**Exercise:**
Keep every line of the data below that has the string "this" and present those lines.

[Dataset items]
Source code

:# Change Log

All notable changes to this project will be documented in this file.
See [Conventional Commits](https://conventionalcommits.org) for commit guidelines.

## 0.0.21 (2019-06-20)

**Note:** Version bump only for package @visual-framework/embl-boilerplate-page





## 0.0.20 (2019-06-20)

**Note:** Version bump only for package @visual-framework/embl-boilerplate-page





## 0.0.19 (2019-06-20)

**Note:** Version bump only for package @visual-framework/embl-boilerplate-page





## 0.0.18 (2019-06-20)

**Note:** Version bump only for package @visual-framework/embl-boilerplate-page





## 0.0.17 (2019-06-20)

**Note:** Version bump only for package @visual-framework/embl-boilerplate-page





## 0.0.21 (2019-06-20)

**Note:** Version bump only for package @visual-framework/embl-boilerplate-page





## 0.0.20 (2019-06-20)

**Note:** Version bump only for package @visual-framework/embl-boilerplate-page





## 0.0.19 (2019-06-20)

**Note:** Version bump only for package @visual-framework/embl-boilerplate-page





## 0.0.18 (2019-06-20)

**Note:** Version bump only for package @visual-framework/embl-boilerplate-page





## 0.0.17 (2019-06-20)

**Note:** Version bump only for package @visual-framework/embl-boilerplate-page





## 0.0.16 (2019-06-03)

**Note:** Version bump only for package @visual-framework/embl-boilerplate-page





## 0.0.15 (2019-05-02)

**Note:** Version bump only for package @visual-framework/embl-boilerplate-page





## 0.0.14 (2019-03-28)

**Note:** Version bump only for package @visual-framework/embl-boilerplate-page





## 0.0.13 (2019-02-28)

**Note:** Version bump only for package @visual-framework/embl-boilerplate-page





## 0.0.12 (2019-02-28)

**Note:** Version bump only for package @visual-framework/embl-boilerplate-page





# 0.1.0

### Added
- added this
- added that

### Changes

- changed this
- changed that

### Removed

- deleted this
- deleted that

**Solved exercise:**
All notable changes to this project will be documented in this file.
- added this
- changed this
- deleted this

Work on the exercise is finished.